The intense emotion and activity that goes along with the holidays can spark a sense of sadness and grief once they are completed. Holiday lights are coming down; the season of “good will to men” is no longer pervasive in the culture. The potential hours of sunlight are a bleak minimum. It’s natural for people to feel post-holiday blues when January hits, so treat yourself well and get the right amount of sleep, eat with good nutrition in mind, exercise, and concentrate on your new year’s resolutions.
Review Your Car Insurance Policy.
Do you have a solid handle on your existing car insurance policy? Do you know when you’re covered, when you’re not, and how much you are paying every month? Go online and research affordable car insurance so you can have peace of mind when you and your family get back to work and school. While you may be prepared, this is a time of year with significant distractions - and having good coverage in case of unavoidable collision is important.
Be Sure Your Car is Properly Serviced.
With all of the holiday stress and chaos throughout December, it’s easy to neglect any necessary car maintenance. Before heading back to work or school in January, schedule an appointment with your mechanic for a proper tune up, or check items yourself such as tire tread and air pressure, windshield wiper blades, fluid levels, lights, mirrors, battery, and brakes.
Be Kind to Yourself.
After a big break from the intense pace of work, it’s hard to get back into the swing of things immediately. Be sure to take breaks when you need them. This might include walking around the building to get fresh air or even sitting in your vehicle to listen to some of your favorite music. Both your body and your mind have become accustomed to a more leisurely pace, so easing into the daily grind instead of jumping into the frying pan will help you assimilate more peacefully.
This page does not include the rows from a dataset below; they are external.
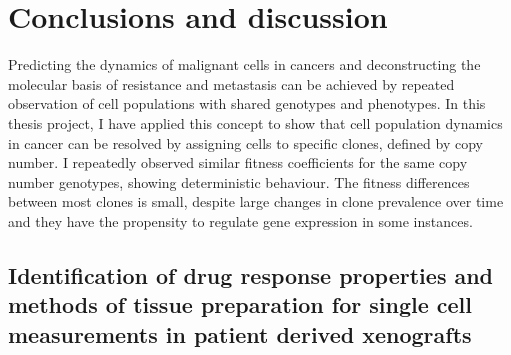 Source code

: 
{\chapter{Conclusions and discussion}

}
\label{ch:Chapter6}

Predicting the dynamics of malignant cells in cancers and deconstructing the molecular basis of resistance and metastasis can be achieved by repeated observation of cell populations with shared genotypes and phenotypes. In this thesis project, I have applied this concept to show that cell population dynamics in cancer can be resolved by assigning cells to specific clones, defined by copy number. I repeatedly observed similar fitness coefficients for the same copy number genotypes, showing deterministic behaviour. The fitness differences between most clones is small, despite large changes in clone prevalence over time and they have the propensity to regulate gene expression in some instances. 


\section{Identification of drug response properties and methods of tissue preparation for single cell measurements in patient derived xenografts}

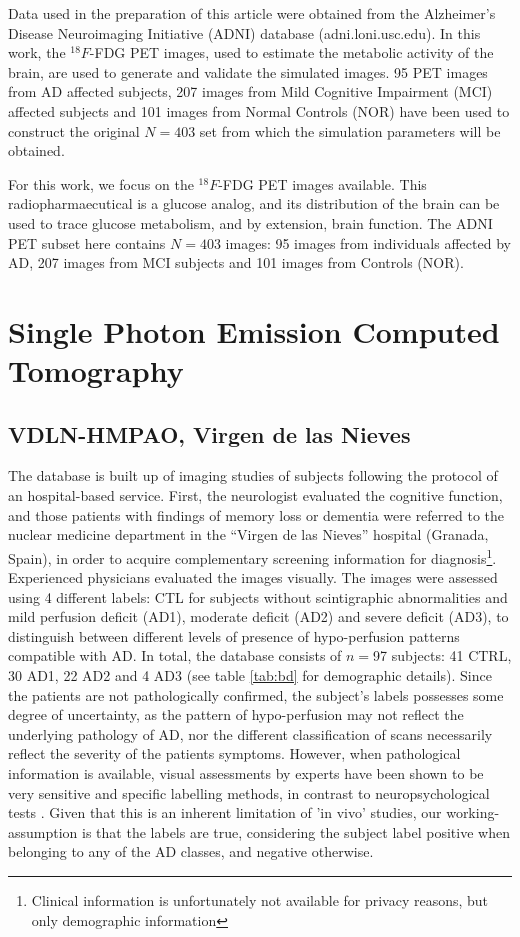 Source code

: Data used in the preparation of this article were obtained from the Alzheimer's Disease Neuroimaging Initiative (ADNI) database (adni.loni.usc.edu). In this work, the $^{18}F$-FDG PET images, used to estimate the metabolic activity of the brain, are used to generate and validate the simulated images. 95 PET images from AD affected subjects,  207 images from Mild Cognitive Impairment (MCI) affected subjects and 101 images from Normal Controls (NOR) have been used to construct the original $N=403$ set from which the simulation parameters will be obtained. 


For this work, we focus on the $^{18}F$-FDG PET images available. This radiopharmaecutical is a glucose analog, and its distribution of the brain can be used to trace glucose metabolism, and by extension, brain function. The ADNI PET subset here contains $N=403$ images: 95 images from individuals affected by AD, 207 images from MCI subjects and 101 images from Controls (NOR). 

\section{Single Photon Emission Computed Tomography}

\subsection{VDLN-HMPAO, Virgen de las Nieves}\label{sec:vdlnhmpao}
The database is built up of imaging studies of subjects following the protocol of an hospital-based service. First, the neurologist evaluated the cognitive function, and those patients with findings of memory loss or dementia were referred to the nuclear medicine department in the ``Virgen de las Nieves'' hospital (Granada, Spain), in order to acquire complementary screening information for diagnosis\footnote{Clinical information is unfortunately not available for privacy reasons, but only demographic  information}. Experienced physicians evaluated the images visually. The images were assessed using 4 different labels: \ac{CTL} for subjects without scintigraphic abnormalities and mild perfusion deficit (AD1), moderate deficit (AD2) and severe deficit (AD3), to distinguish between different levels of presence of hypo-perfusion patterns compatible with AD. In total, the database consists of $n=$97 subjects: 41 CTRL, 30 AD1, 22 AD2 and 4 AD3 (see table \ref{tab:bd} for demographic details). Since the patients are not pathologically confirmed, the subject's labels possesses some degree of uncertainty, as the pattern of hypo-perfusion may not reflect the underlying pathology of AD, nor the different classification of scans necessarily reflect the severity of the patients symptoms. However, when pathological information is available, visual assessments by experts have been shown to be very sensitive and specific labelling methods, in contrast to neuropsychological tests \cite{jobst_accurate_1998,dougall_systematic_2004}. Given that this is an inherent limitation of 'in vivo' studies, our working-assumption is that the labels are true, considering the subject label positive when belonging to any of the AD classes, and negative otherwise.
Be Reasonable with Your Priorities.
Although you might be headstrong and want to jump right back into the thick of things right away, keep in mind that you won’t be able to make up for all of the time you were away in one or two workdays. Make a list of your priorities and go through the list one by one. This holds true for both work and schoolwork, so be patient with yourself in the transition process.
Update Yourself on Covid Guidelines.
In the middle of a pandemic, rules and guidelines are always changing. This is also true for schools and businesses. While you were away for the holidays, it’s possible that there have been changes made in mask and vaccination policies. Look into this before your return so there are no big surprises waiting for you.
Take Time to Yourself.
The holidays are a time when people say yes to more functions and opportunities than are normal. People may be run ragged with social activities, late nights, credit card spending, and a general feeling of detachment from normalcy. After the holidays, it’s time to recoup your own schedule and getting back to the activities you love. It’s a great time to recharge yourself before returning to work and school, so that you can feel rejuvenated instead of drained.
Allow Yourself Extra Commute Time.
With more people on vacation from school and work during the last few weeks of December, the less congested the highways. Returning in January, it may come as a bit of a shock to encounter more intense traffic levels, which can cause delays. This, coupled with the possibility of snowy weather conditions, can put you far behind your regular schedule. Leave 15 to 30 minutes ahead of time so you have a good idea as to how long you will need to reach your destination on time.
The holidays are a time when people come together and celebrate. But, just like going on an exotic vacation, the time comes when things go back to normal. Be aware of your new limitations and how you can work to expand them for a smooth work and school transition.